» TASK DIRECTIONS:
In the entries below, every line with the string "localappdata" is to be reported.

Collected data
☆ ☆ ☆ ☆

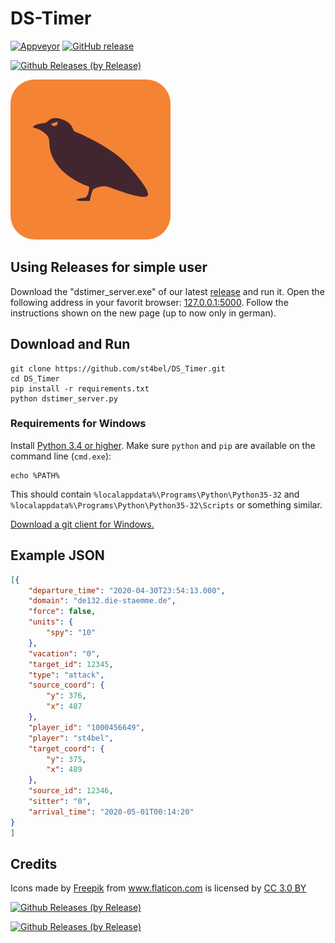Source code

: # DS-Timer

[![Appveyor](https://ci.appveyor.com/api/projects/status/github/st4bel/DS_Timer?svg=true)](https://ci.appveyor.com/project/st4bel/ds-timer)
[![GitHub release](https://img.shields.io/github/release/st4bel/DS_Timer.svg)]()

[![Github Releases (by Release)](https://img.shields.io/github/downloads/st4bel/ds_timer/v0.6.4/total.svg)](https://github.com/st4bel/ds_timer/releases/tag/v0.6.4)

![Crow](dstimer/static/crow.png)

## Using Releases for simple user

Download the "dstimer_server.exe" of our latest [release](https://github.com/st4bel/DS_Timer/releases) and run it. Open the following address in your favorit browser: [127.0.0.1:5000](127.0.0.1:5000). Follow the instructions shown on the new page (up to now only in german).

## Download and Run

```
git clone https://github.com/st4bel/DS_Timer.git
cd DS_Timer
pip install -r requirements.txt
python dstimer_server.py
```

### Requirements for Windows
Install [Python 3.4 or higher](https://www.python.org/downloads/).
Make sure `python` and `pip` are available on the command line (`cmd.exe`):
```
echo %PATH%
```
This should contain `%localappdata%\Programs\Python\Python35-32` and
`%localappdata%\Programs\Python\Python35-32\Scripts` or something
similar.

[Download a git client for Windows.](https://git-scm.com/downloads)

## Example JSON

```json
[{
    "departure_time": "2020-04-30T23:54:13.000",
    "domain": "de132.die-staemme.de",
    "force": false,
    "units": {
        "spy": "10"
    },
    "vacation": "0",
    "target_id": 12345,
    "type": "attack",
    "source_coord": {
        "y": 376,
        "x": 487
    },
    "player_id": "1000456649",
    "player": "st4bel",
    "target_coord": {
        "y": 375,
        "x": 489
    },
    "source_id": 12346,
    "sitter": "0",
    "arrival_time": "2020-05-01T00:14:20"
}
]
```

## Credits
Icons made by <a href="http://www.freepik.com" title="Freepik">Freepik</a> from <a href="http://www.flaticon.com" title="Flaticon">www.flaticon.com</a> is licensed by <a href="http://creativecommons.org/licenses/by/3.0/" title="Creative Commons BY 3.0" target="_blank">CC 3.0 BY</a>

[![Github Releases (by Release)](https://img.shields.io/github/downloads/st4bel/ds_timer/v0.6.0/total.svg)](https://github.com/st4bel/ds_timer/releases/tag/v0.6.0)

[![Github Releases (by Release)](https://img.shields.io/github/downloads/st4bel/ds_timer/v0.6.2/total.svg)](https://github.com/st4bel/ds_timer/releases/tag/v0.6.2)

☆ ☆ ☆ ☆

» YOUR RESPONSE:
This should contain `%localappdata%\Programs\Python\Python35-32` and
`%localappdata%\Programs\Python\Python35-32\Scripts` or something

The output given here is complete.